No, The Presidential Election Process Does Not Have a Legitimacy Crisis

Ms. Katy Collin in an article in the Washington Post goes on to state how the electoral college is not fair and disenfranchises millions because it gives certain voters a disproportionate amount of say in the process of choosing a president while the voice of other voters are given much less weight.

One of the most poignant examples she cites (correctly, might I add) is Wyoming, which has less than 600,000 people but has three electoral votes as laid out in the constitution. She states that a vote cast in Wyoming is actually weighted 3.6 times heavier in the election than a voter in California because of the huge population discrepancy. A state cannot have less than three electoral votes, regardless of the size of the population.

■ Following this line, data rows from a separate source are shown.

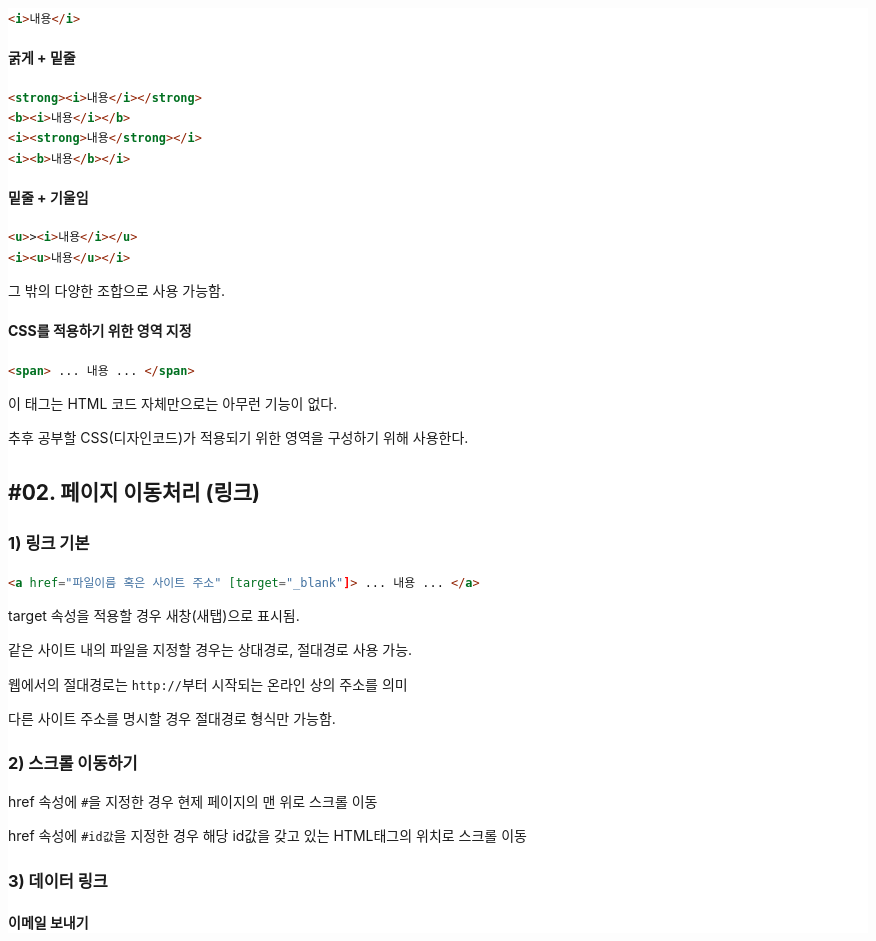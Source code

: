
 ```html
<i>내용</i>
```

#### 굵게 + 밑줄

```html
<strong><i>내용</i></strong>
<b><i>내용</i></b>
<i><strong>내용</strong></i>
<i><b>내용</b></i>
```

#### 밑줄 + 기울임

```html
<u>><i>내용</i></u>
<i><u>내용</u></i>
```

그 밖의 다양한 조합으로 사용 가능함.

#### CSS를 적용하기 위한 영역 지정

```html
<span> ... 내용 ... </span>
```

이 태그는 HTML 코드 자체만으로는 아무런 기능이 없다.

추후 공부할 CSS(디자인코드)가 적용되기 위한 영역을 구성하기 위해 사용한다.



## #02. 페이지 이동처리 (링크)

### 1) 링크 기본

```html
<a href="파일이름 혹은 사이트 주소" [target="_blank"]> ... 내용 ... </a>
```

target 속성을 적용할 경우 새창(새탭)으로 표시됨.

같은 사이트 내의 파일을 지정할 경우는 상대경로, 절대경로 사용 가능.

웹에서의 절대경로는 `http://`부터 시작되는 온라인 상의 주소를 의미

다른 사이트 주소를 명시할 경우 절대경로 형식만 가능함.

### 2) 스크롤 이동하기

href 속성에 `#`을 지정한 경우 현제 페이지의 맨 위로 스크롤 이동

href 속성에 `#id값`을 지정한 경우 해당 id값을 갖고 있는 HTML태그의 위치로 스크롤 이동

### 3) 데이터 링크

#### 이메일 보내기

She also goes on to state that other overseas territories of the U.S. (Puerto Rico, Guam – for example) have no say in choosing the presidency. So because of these reasons, according to Ms. Collin, the electoral college should be scraped or revamped to better represent an urbanized, modern society.

Her arguments are fine and her conclusion is solid except that the system she is describing does not describe the federal system enshrined in the constitution. She starts her argument from the standpoint that we are one nation, so therefore every vote should count the same. But we are not a nation of provinces under a unitary system. We are a federal system. We are a nation of states. These states have reserved powers granted to them in the 10th amendment to the constitution. This is the way the founding fathers wanted it. The electoral college system, while not flawless, gives a strong voice to the 50 different constituencies in the United States –  those of each state. You think the people of LA are the same as the people of Wyoming? Of course not. California still has an overwhelming say in the running of the country due to the fact of its economic power and population. But Wyoming is also a state. It has two senators. It has 1 representative. It has its own constituency, and it deserves its voice in Congress and in the presidential election.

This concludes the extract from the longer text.